神奈川県立校の下克上
図1と図2には、2022年「国公立100大学合格力」ランキングから首都圏3県(神奈川・埼玉・千葉)の公立校を抜粋してランキングした。難関国立大に何人合格したかよりも、対象となる国公立大に卒業生の多くが合格した学校の方がこの「合格力」は高くなる。
神奈川には全国で唯一、三つの政令指定都市がある。横浜市(約377万人)は、静岡県(約358万人)よりも人口が多く、県の人口ランキングと比較してみても、9位福岡県(約512万人)に次ぐ規模だ。流入で人口増が続いている川崎市(約154万人)と相模原市(約72万人)を合わせると、これら政令指定都市に神奈川県民の3分の2が集まっている。
横浜翠嵐に何人合格者を出すかで県内の進学塾は競い合っているが、長らく神奈川の県立トップ校は、旧制中学から100年超の歴史を誇る湘南や希望ケ丘だった。以前掲載した1960年の東大合格者数ランキングでも、県内から唯一、湘南が11位にランクされている。ちなみに14位に浦和、16位に千葉の名前も見えている。
2022年の神奈川県全体の合格力トップは栄光学園(鎌倉市)だった。聖光学院(横浜市西区)、浅野(横浜市神奈川区)、サレジオ学院(横浜市都筑区)、逗子開成(逗子市)と私立男子中高一貫校が並び、次いで私立女子一貫校の両雄であるフェリス女学院(横浜市中区)と洗足学園(川崎市高津区)が並んだ。公立進学校は、これら強力な私立難関・上位校と競うことになる。

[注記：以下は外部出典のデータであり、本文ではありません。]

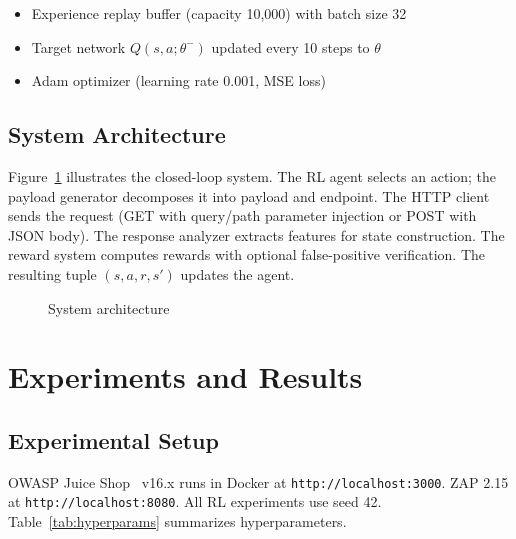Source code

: \documentclass[5p,twocolumn]{elsarticle}
\begin{document}
\begin{itemize}
    \item Experience replay buffer (capacity 10,000) with batch size 32
    \item Target network $Q(s,a;\theta^-)$ updated every 10 steps to $\theta$
    \item Adam optimizer (learning rate 0.001, MSE loss)
\end{itemize}

\subsection{System Architecture}

Figure~\ref{fig:architecture} illustrates the closed-loop system. The RL agent selects an action; the payload generator decomposes it into payload and endpoint. The HTTP client sends the request (GET with query/path parameter injection or POST with JSON body). The response analyzer extracts features for state construction. The reward system computes rewards with optional false-positive verification. The resulting tuple $(s,a,r,s')$ updates the agent.

\begin{figure}[t]
\centering
{}
\caption{System architecture}
\label{fig:architecture}
\end{figure}

\section{Experiments and Results}
\label{sec:experiments}

\subsection{Experimental Setup}

OWASP Juice Shop~\cite{juiceshop} v16.x runs in Docker at \texttt{http://localhost:3000}. ZAP 2.15 at \texttt{http://localhost:8080}. All RL experiments use seed 42. Table~\ref{tab:hyperparams} summarizes hyperparameters.
\end{document}
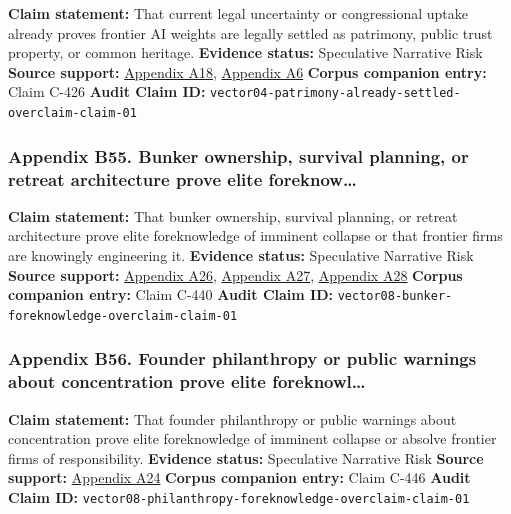 \documentclass[
  american,
  11pt,
  letterpaper,
]{article}
\begin{document}
\textbf{Claim statement:} That current legal uncertainty or
congressional uptake already proves frontier AI weights are legally
settled as patrimony, public trust property, or common heritage.
\textbf{Evidence status:} Speculative Narrative Risk \textbf{Source
support:}
\hyperref[ch-10-appendix-a18-bipartisan-house-task-force-report-on-artificial-intelligence]{Appendix
A18},
\hyperref[ch-10-appendix-a6-copyright-and-artificial-intelligence-part-3-generative-ai-training-pre-publication-version]{Appendix
A6} \textbf{Corpus companion entry:} Claim C-426 \textbf{Audit Claim
ID:} \texttt{vector04-patrimony-already-settled-overclaim-claim-01}

\subsubsection{Appendix B55. Bunker ownership, survival planning, or
retreat architecture prove elite
foreknow\ldots{}}\label{ch-10-appendix-b55-bunker-ownership-survival-planning-or-retreat-architecture-prove-elite-foreknow}

\textbf{Claim statement:} That bunker ownership, survival planning, or
retreat architecture prove elite foreknowledge of imminent collapse or
that frontier firms are knowingly engineering it. \textbf{Evidence
status:} Speculative Narrative Risk \textbf{Source support:}
\hyperref[ch-10-appendix-a26-sam-altman-s-manifest-destiny]{Appendix
A26},
\hyperref[ch-10-appendix-a27-inside-mark-zuckerbergs-top-secret-hawaii-compound]{Appendix
A27},
\hyperref[ch-10-appendix-a28-new-zealand-woos-the-wealthy-with-golden-visa-changes]{Appendix
A28} \textbf{Corpus companion entry:} Claim C-440 \textbf{Audit Claim
ID:} \texttt{vector08-bunker-foreknowledge-overclaim-claim-01}

\subsubsection{Appendix B56. Founder philanthropy or public warnings
about concentration prove elite
foreknowl\ldots{}}\label{ch-10-appendix-b56-founder-philanthropy-or-public-warnings-about-concentration-prove-elite-foreknowl}

\textbf{Claim statement:} That founder philanthropy or public warnings
about concentration prove elite foreknowledge of imminent collapse or
absolve frontier firms of responsibility. \textbf{Evidence status:}
Speculative Narrative Risk \textbf{Source support:}
\hyperref[ch-10-appendix-a24-the-adolescence-of-technology]{Appendix
A24} \textbf{Corpus companion entry:} Claim C-446 \textbf{Audit Claim
ID:} \texttt{vector08-philanthropy-foreknowledge-overclaim-claim-01}
\end{document}
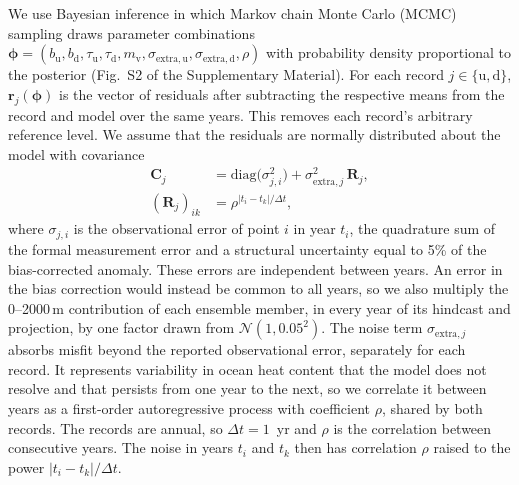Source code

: \documentclass[draft,linenumbers]{agujournal2025}
\begin{document}
We use Bayesian inference \citep{Tarantola2005} in which Markov chain Monte Carlo (MCMC) sampling draws parameter combinations $\boldsymbol{\phi} = (b_{\mathrm{u}}, b_{\mathrm{d}}, \tau_{\mathrm{u}}, \tau_{\mathrm{d}}, m_{\mathrm{v}}, \sigma_{\mathrm{extra,u}}, \sigma_{\mathrm{extra,d}}, \rho)$ with probability density proportional to the posterior (Fig.~S2 of the Supplementary Material). For each record $j \in \{\mathrm{u}, \mathrm{d}\}$, $\mathbf{r}_j(\boldsymbol{\phi})$ is the vector of residuals after subtracting the respective means from the record and model over the same years. This removes each record's arbitrary reference level. We assume that the residuals are normally distributed about the model with covariance
      \begin{equation}
      \begin{aligned}
      \mathbf{C}_j &= \mathrm{diag}\bigl(\sigma_{j,i}^2\bigr) + \sigma_{\mathrm{extra},j}^2\,\mathbf{R}_j, \\
      (\mathbf{R}_j)_{ik} &= \rho^{|t_i - t_k|/\Delta t},
      \end{aligned}
      \label{eq:thermo_cov}
      \end{equation}
where $\sigma_{j,i}$ is the observational error of point $i$ in year $t_i$, the quadrature sum of the formal measurement error and a structural uncertainty equal to 5\% of the bias-corrected anomaly. These errors are independent between years. An error in the bias correction would instead be common to all years, so we also multiply the 0--2000\,m contribution of each ensemble member, in every year of its hindcast and projection, by one factor drawn from $\mathcal{N}(1, 0.05^2)$. The noise term $\sigma_{\mathrm{extra},j}$ absorbs misfit beyond the reported observational error, separately for each record. It represents variability in ocean heat content that the model does not resolve and that persists from one year to the next, so we correlate it between years as a first-order autoregressive process with coefficient $\rho$, shared by both records. The records are annual, so $\Delta t = 1$~yr and $\rho$ is the correlation between consecutive years. The noise in years $t_i$ and $t_k$ then has correlation $\rho$ raised to the power $|t_i - t_k|/\Delta t$.
\end{document}
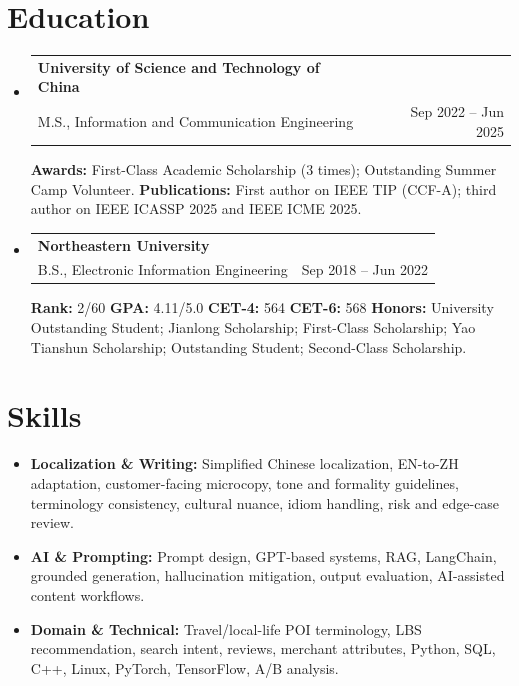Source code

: \documentclass[a4paper,10pt]{article}
\makeatletter
\newcommand{\resumeSubheading}[4]{
  \vspace{2pt}\item
    \begin{tabular*}{0.97\textwidth}{l@{\extracolsep{\fill}}r}
      {\fontsize{9.8pt}{10.2pt}\selectfont\textbf{#1}} & #2 \\
      {#3} & {#4} \\
    \end{tabular*}\vspace{-1pt}
}
\newcommand{\resumeSubHeadingListStart}{\begin{itemize}[leftmargin=*]}
\newcommand{\resumeSubHeadingListEnd}{\end{itemize}}
\makeatother
\begin{document}
\vspace{-1pt}
\section{Education}
\vspace{-6pt}
  \resumeSubHeadingListStart
    \resumeSubheading
      {University of Science and Technology of China}{}{M.S., Information and Communication Engineering}{Sep 2022 -- Jun 2025}
      \vspace{-1pt}
      {\newline{}\textbf{Awards:} First-Class Academic Scholarship (3 times); Outstanding Summer Camp Volunteer.}
      \vspace{3pt}
      {\newline{}\textbf{Publications:} First author on IEEE TIP (CCF-A); third author on IEEE ICASSP 2025 and IEEE ICME 2025.}
      \resumeSubheading
      {Northeastern University}{}
      {B.S., Electronic Information Engineering}{Sep 2018 -- Jun 2022}
      \vspace{-1pt}
      {\newline{}\textbf{Rank:} 2/60 \hspace{1.7cm} \textbf{GPA:} 4.11/5.0 \hspace{1.7cm} \textbf{CET-4:} 564 \hspace{1.7cm} \textbf{CET-6:} 568}
      \vspace{0pt}
      {\newline{}\textbf{Honors:} University Outstanding Student; Jianlong Scholarship; First-Class Scholarship; Yao Tianshun Scholarship; Outstanding Student; Second-Class Scholarship.}
    \resumeSubHeadingListEnd

\vspace{-1pt}
\section{Skills}
\begin{itemize}[leftmargin=*, itemsep=3pt, topsep=-1pt]
\item \textbf{Localization \& Writing:} Simplified Chinese localization, EN-to-ZH adaptation, customer-facing microcopy, tone and formality guidelines, terminology consistency, cultural nuance, idiom handling, risk and edge-case review.
\item \textbf{AI \& Prompting:} Prompt design, GPT-based systems, RAG, LangChain, grounded generation, hallucination mitigation, output evaluation, AI-assisted content workflows.
\item \textbf{Domain \& Technical:} Travel/local-life POI terminology, LBS recommendation, search intent, reviews, merchant attributes, Python, SQL, C++, Linux, PyTorch, TensorFlow, A/B analysis.
\end{itemize}
\end{document}
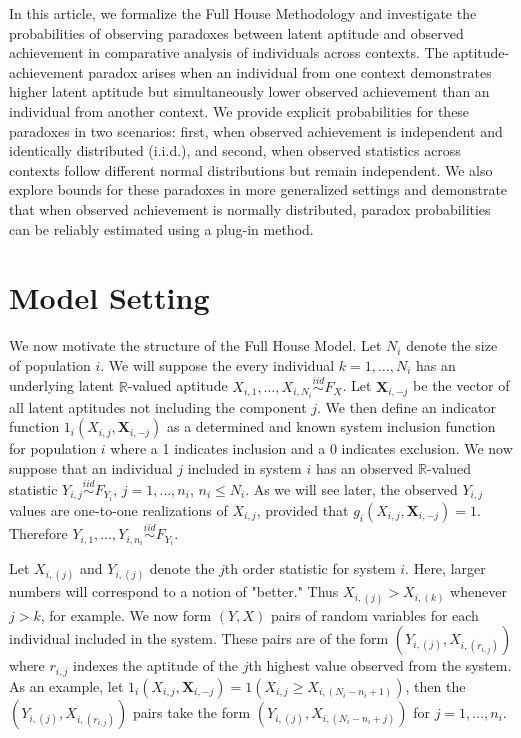 \documentclass[12pt]{article}
\newcommand{\R}{\mathbb{R}}
\begin{document}
In this article, we formalize the Full House Methodology and investigate the probabilities of observing paradoxes between latent aptitude and observed achievement in comparative analysis of individuals across contexts. The aptitude-achievement  paradox arises when an individual from one context demonstrates higher latent aptitude but simultaneously lower observed achievement than an individual from another context. We provide explicit probabilities for these paradoxes in two scenarios: first, when observed achievement is independent and identically distributed (i.i.d.), and second, when observed statistics across contexts follow different normal distributions but remain independent. We also explore bounds for these paradoxes in more generalized settings and demonstrate that when observed achievement is normally distributed, paradox probabilities can be reliably estimated using a plug-in method.


\section*{Model Setting}

We now motivate the structure of the Full House Model. Let $N_i$ denote the size of population $i$. We will suppose the every individual $k = 1,\ldots, N_i$ has an underlying latent $\R$-valued aptitude 
$X_{i,1}, \ldots, X_{i,N_i} \overset{iid}{\sim} F_{X}$. Let $\textbf{X}_{i,-j}$ be the vector of all latent aptitudes not including the component $j$. We then define an indicator function $1_{i}\left(X_{i,j},\textbf{X}_{i,-j}\right)$ as a determined and known system inclusion function for population $i$ where a 1 indicates inclusion and a 0 indicates exclusion. 
We now suppose that an individual $j$ included in system $i$ has an observed $\R$-valued statistic $Y_{i,j} \overset{iid}{\sim} F_{Y_i}$, $j = 1,\ldots,n_i$, $n_i \leq N_i$. As we will see later, the observed $Y_{i,j}$ values are one-to-one realizations of $X_{i,j}$, provided that $g_{i}\left(X_{i,j}, \textbf{X}_{i,-j}\right)=1$. Therefore $Y_{i,1}, \ldots, Y_{i,n_i} \overset{iid}{\sim} F_{Y_i}$. 

Let $X_{i,(j)}$ and $Y_{i,(j)}$ denote the $j$th order statistic for system $i$. Here, larger numbers will correspond to a notion of "better." Thus $X_{i,(j)} > X_{i,(k)}$ whenever $j>k$, for example. We now form $(Y,X)$ pairs of random variables for each individual included in the system. These pairs are of the form $(Y_{i,(j)}, X_{i,(r_{i,j})})$ where $r_{i,j}$ indexes the aptitude of the $j$th highest value observed from the system. As an example, let $1_{i}\left(X_{i,j}, \textbf{X}_{i,-j}\right) = 1(X_{i,j} \geq X_{i,(N_i-n_i+1)})$, then the $(Y_{i,(j)}, X_{i,(r_{i,j})})$ pairs take the form $(Y_{i,(j)}, X_{i,(N_i - n_i + j)})$ for $j = 1,\ldots,n_i$.
\end{document}
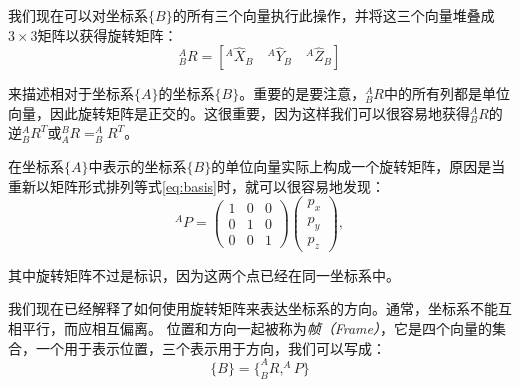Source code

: 我们现在可以对坐标系$\{B\}$的所有三个向量执行此操作，并将这三个向量堆叠成$3\times3$矩阵以获得旋转矩阵：
\begin{equation}
^A_BR=[^A\hat{X}_B \quad ^A\hat{Y}_B \quad ^A\hat{Z}_B]
\end{equation}
%

来描述相对于坐标系$\{A\}$的坐标系$\{B\}$。重要的是要注意，$^A_BR$中的所有列都是单位向量，因此旋转矩阵是正交的。这很重要，因为这样我们可以很容易地获得$^A_BR$的逆$^A_BR^T$或$^B_AR=^A_BR^T$。


在坐标系$\{A\}$中表示的坐标系$\{B\}$的单位向量实际上构成一个旋转矩阵，原因是当重新以矩阵形式排列等式\ref{eq:basis}时，就可以很容易地发现：
\begin{equation}
^AP=\left(\begin{array}{ccc}1 & 0 & 0\\0 & 1 & 0\\0 & 0 & 1\end{array}\right)\left(\begin{array}{c}p_x\\p_y\\p_z\end{array}\right),
\end{equation}


其中旋转矩阵不过是标识，因为这两个点已经在同一坐标系中。

%

我们现在已经解释了如何使用旋转矩阵来表达坐标系的方向。通常，坐标系不能互相平行，而应相互偏离。 位置和方向一起被称为\emph{帧（Frame）}，它是四个向量的集合，一个用于表示位置，三个表示用于方向，我们可以写成：
\begin{equation}
\{B\}=\{^A_BR, ^AP\}
\end{equation}
%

神奈川県立高校の通学区域(学区)は何度か区割りが変更された。図中には、90年度から続いた最後の18学区を併記してある。県立校はすべて共学化されている。05年度から学区が撤廃され、県教育委員会が「学力向上進学重点校」を指定している。対象校について、図中の順位と旧学区を併記しながら見ていこう。
07年にまず指定された10校は、2位横浜翠嵐(横浜東部)、5位湘南(鎌倉藤沢)、8位柏陽(はくよう/横浜南部)、26位多摩(川崎北部)、27位小田原(県西)、34位光陵(横浜中部)、39位平塚江南(平塚)、この他ランク外で、横須賀(横須賀三浦)、鎌倉(鎌倉藤沢)、横浜国際(横浜臨海)となっている。
10年に追加指定された8校は、14位厚木(厚木海老名愛甲)、21位川和(横浜北部)、25位横浜緑ケ丘(横浜臨海)、36位大和(大和座間綾瀬)、この他ランク外で、希望ケ丘(横浜西部)、追浜(横須賀三浦)、秦野(秦野伊勢原)、相模原(相模原北部津久井)がある。
指定された高校がない旧学区は、川崎南部、茅ヶ崎、相模原南部のみで、2校ずつ指定されている旧学区は横浜臨海、鎌倉藤沢、横須賀三浦となっており、おおむね旧学区内のトップ校は指定を受けているものの、学校間の合格力格差は顕著に表れている。
32位の神奈川総合は実験的な学校かもしれない。県立神奈川工業に間借りするような形で94年に新設された県立初の単位制高校で、普通科のほか舞台芸術科も設けている。後述する国際バカロレア(IB)コースを持つ横浜国際に対して、神奈川総合は私立一貫校でブームのSTEAM的な教育を取り入れようとしているといえなくもない。